L’impresa di Curaçao ai Mondiali 2026: quando il cuore supera i confini geografici
Com’è possibile che una nazione così piccola possa confrontarsi con colossi molto più strutturati? Molti dei calciatori di questa nazionale giocano nei campionati europei, specialmente nella Eredivisie. Hanno scelto di onorare le proprie origini invece di inseguire la gloria con le grandi potenze. A guidare questa squadra che già si preannuncia leggendaria è Dick Advocaat: l’allenatore ha accettato la sfida più romantica della sua carriera. A 78 anni, è il più anziano a sedersi su una panchina mondiale.
La bellezza di questa storia risiede nel quotidiano. In un’isola dove il turismo e le raffinerie sono i pilastri economici, il calcio è diventato un collante sociale. Ogni vittoria è stata celebrata nelle strade colorate di Willemstad, la capitale che sembra uscita da un quadro. Ora, quei colori si sposteranno negli stadi di Città del Messico e Los Angeles. Il confronto con la Germania sarà il momento della verità. Sarà Davide contro Golia, in mondovisione. Eppure, il risultato sembra quasi secondario rispetto al traguardo già raggiunto. Esserci è già la vittoria più grande. Hanno dimostrato che la demografia non è un destino segnato, abbattendo il muro del pregiudizio che vede le piccole isole solo come mete turistiche.

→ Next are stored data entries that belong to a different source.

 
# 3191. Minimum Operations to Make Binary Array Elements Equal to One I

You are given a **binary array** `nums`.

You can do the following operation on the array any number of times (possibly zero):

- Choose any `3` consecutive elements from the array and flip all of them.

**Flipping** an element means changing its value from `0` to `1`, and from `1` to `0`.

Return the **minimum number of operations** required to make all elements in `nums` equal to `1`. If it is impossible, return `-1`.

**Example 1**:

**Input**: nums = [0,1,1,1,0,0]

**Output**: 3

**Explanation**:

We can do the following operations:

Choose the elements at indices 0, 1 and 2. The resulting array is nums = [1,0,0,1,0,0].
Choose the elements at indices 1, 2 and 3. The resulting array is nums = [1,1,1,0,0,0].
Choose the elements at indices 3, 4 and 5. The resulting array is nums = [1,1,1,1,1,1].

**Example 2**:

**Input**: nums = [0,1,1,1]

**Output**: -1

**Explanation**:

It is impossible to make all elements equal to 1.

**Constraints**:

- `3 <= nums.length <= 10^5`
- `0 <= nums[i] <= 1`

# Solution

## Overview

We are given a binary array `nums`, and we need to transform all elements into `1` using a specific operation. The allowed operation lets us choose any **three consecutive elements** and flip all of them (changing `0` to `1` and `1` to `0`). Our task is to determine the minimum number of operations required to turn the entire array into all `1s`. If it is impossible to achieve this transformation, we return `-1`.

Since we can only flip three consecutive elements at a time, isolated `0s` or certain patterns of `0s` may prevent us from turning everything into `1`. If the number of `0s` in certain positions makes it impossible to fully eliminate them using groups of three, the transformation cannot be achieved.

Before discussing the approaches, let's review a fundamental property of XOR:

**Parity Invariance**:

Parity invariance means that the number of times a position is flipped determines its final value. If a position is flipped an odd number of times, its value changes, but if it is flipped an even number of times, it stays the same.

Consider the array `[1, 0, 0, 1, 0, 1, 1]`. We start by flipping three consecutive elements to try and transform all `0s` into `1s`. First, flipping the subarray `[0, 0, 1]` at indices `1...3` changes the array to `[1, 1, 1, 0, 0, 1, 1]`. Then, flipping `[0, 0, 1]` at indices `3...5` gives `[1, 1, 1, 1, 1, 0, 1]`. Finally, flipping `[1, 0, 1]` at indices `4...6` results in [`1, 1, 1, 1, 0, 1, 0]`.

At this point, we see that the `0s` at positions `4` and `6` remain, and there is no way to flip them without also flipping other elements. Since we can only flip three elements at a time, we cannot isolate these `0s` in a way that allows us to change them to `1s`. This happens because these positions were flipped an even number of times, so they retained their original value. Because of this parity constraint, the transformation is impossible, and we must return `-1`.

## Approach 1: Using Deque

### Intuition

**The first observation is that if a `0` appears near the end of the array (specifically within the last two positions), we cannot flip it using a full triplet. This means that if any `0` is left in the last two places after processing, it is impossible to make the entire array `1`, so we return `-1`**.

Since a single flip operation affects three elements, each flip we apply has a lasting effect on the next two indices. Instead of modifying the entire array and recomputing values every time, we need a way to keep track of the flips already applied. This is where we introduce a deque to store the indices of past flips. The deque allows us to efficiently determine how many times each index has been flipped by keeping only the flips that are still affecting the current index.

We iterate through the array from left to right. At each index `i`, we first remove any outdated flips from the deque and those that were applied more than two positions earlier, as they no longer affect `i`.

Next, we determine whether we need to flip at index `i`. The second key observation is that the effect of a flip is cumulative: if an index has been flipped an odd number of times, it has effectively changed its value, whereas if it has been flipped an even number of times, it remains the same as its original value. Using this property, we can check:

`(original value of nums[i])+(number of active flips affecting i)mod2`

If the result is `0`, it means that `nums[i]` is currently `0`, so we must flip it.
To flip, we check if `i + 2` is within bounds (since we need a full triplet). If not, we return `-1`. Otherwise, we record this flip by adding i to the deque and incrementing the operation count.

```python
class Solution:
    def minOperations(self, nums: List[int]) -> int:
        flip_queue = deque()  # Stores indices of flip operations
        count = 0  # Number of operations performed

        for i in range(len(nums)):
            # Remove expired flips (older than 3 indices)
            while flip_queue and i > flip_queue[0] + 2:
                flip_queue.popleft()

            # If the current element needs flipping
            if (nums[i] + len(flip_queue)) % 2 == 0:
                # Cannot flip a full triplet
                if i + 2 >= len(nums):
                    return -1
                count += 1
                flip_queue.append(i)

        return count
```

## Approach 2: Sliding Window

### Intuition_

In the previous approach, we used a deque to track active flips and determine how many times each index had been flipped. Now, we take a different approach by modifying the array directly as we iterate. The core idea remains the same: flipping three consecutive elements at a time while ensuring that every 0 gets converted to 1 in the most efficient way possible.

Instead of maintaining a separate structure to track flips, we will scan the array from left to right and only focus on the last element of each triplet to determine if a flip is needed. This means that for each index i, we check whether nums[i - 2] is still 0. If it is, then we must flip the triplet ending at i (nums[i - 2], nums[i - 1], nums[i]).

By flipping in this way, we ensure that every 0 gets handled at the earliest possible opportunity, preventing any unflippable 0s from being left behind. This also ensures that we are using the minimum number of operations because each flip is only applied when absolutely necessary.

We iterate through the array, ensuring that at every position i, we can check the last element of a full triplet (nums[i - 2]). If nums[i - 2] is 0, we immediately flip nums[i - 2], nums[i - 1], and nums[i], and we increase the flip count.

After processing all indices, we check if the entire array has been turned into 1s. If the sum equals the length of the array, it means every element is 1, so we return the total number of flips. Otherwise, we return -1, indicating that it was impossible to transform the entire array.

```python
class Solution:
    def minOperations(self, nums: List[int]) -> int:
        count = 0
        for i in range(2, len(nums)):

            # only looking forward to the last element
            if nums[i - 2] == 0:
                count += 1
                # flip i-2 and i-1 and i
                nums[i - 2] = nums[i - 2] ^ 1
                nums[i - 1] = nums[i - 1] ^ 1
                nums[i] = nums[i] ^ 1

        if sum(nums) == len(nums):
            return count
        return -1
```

Il precedente primato dell’Islanda aveva insegnato che il ghiaccio può bruciare. Ora, l’Onda Blu insegna che il mare può scalare le montagne. Il conto alla rovescia per i Mondiali 2026 è ufficialmente iniziato. Il calcio è meraviglioso anche perché permetterà a 180mila persone di guardare negli occhi 80 milioni di tedeschi senza abbassare lo sguardo.